▶ **Material provided**:
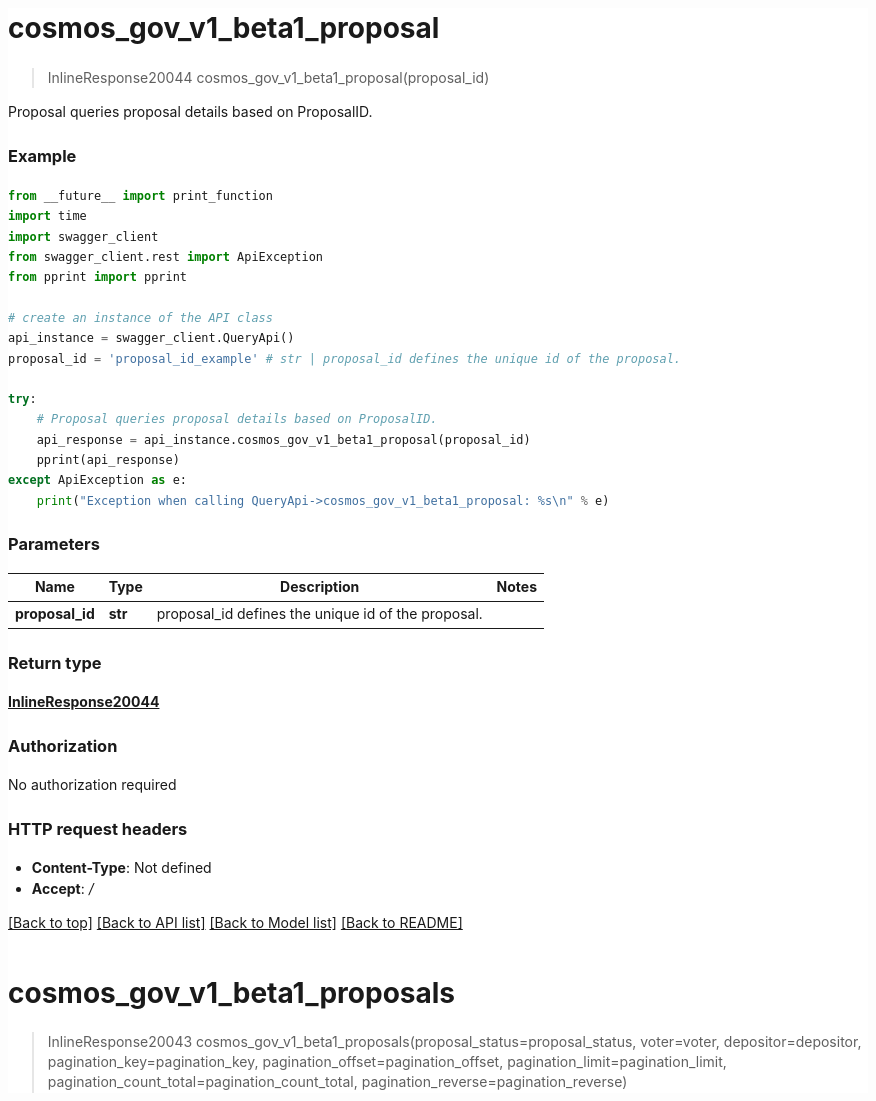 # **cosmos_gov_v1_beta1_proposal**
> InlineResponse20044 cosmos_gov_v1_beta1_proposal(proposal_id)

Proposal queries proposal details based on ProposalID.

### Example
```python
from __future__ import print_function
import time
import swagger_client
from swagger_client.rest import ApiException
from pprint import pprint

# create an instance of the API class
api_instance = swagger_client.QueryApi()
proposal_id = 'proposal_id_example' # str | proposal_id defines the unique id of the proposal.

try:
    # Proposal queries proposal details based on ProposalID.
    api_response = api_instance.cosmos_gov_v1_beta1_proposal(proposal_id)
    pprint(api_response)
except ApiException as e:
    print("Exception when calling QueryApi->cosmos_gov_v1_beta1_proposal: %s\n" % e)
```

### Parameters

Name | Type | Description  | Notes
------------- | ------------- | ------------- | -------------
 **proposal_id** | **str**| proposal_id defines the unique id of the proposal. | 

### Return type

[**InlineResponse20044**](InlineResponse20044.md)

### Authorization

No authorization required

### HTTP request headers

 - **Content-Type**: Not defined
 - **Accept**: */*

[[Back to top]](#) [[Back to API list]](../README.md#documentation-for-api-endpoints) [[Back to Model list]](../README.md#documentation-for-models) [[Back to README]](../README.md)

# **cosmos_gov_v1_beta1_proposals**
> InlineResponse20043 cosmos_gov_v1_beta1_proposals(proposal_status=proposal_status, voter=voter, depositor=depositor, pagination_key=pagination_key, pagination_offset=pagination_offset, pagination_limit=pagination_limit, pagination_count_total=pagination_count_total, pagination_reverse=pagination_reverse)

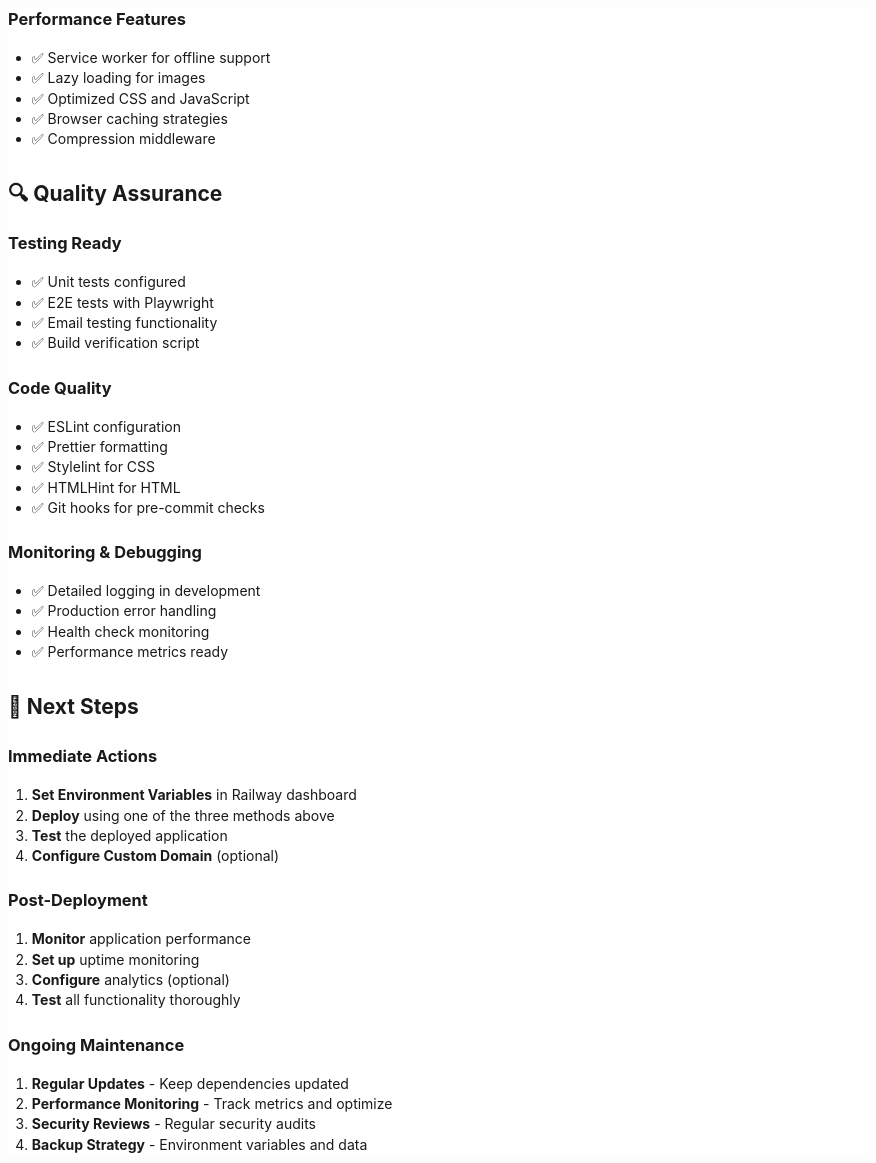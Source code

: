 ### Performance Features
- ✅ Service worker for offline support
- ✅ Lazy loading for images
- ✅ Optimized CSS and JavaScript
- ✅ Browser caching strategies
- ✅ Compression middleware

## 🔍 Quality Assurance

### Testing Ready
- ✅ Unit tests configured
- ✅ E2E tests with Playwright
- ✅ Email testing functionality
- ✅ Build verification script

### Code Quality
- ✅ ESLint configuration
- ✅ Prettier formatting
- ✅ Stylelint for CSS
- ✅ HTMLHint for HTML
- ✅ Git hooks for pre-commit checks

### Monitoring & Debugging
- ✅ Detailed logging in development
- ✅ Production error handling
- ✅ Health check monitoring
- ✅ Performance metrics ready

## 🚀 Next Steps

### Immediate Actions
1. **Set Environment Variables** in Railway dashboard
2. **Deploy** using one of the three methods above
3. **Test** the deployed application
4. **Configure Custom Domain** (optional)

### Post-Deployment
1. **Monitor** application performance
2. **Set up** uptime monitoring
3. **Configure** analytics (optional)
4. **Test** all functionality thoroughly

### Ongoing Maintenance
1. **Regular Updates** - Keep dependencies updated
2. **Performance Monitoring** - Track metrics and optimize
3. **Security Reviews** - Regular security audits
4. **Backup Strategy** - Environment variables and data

▶ **Exercise aim**: Go through the data above and print exactly the lines from its first line through the line holding "# **cosmos_gov_v1_beta1_proposals**", both included, leaving pictures aside.

▶ **Your solution**:
 # **cosmos_gov_v1_beta1_proposal**
> InlineResponse20044 cosmos_gov_v1_beta1_proposal(proposal_id)

Proposal queries proposal details based on ProposalID.

### Example
```python
from __future__ import print_function
import time
import swagger_client
from swagger_client.rest import ApiException
from pprint import pprint

# create an instance of the API class
api_instance = swagger_client.QueryApi()
proposal_id = 'proposal_id_example' # str | proposal_id defines the unique id of the proposal.

try:
    # Proposal queries proposal details based on ProposalID.
    api_response = api_instance.cosmos_gov_v1_beta1_proposal(proposal_id)
    pprint(api_response)
except ApiException as e:
    print("Exception when calling QueryApi->cosmos_gov_v1_beta1_proposal: %s\n" % e)
```

### Parameters

Name | Type | Description  | Notes
------------- | ------------- | ------------- | -------------
 **proposal_id** | **str**| proposal_id defines the unique id of the proposal. | 

### Return type

[**InlineResponse20044**](InlineResponse20044.md)

### Authorization

No authorization required

### HTTP request headers

 - **Content-Type**: Not defined
 - **Accept**: */*

[[Back to top]](#) [[Back to API list]](../README.md#documentation-for-api-endpoints) [[Back to Model list]](../README.md#documentation-for-models) [[Back to README]](../README.md)

# **cosmos_gov_v1_beta1_proposals**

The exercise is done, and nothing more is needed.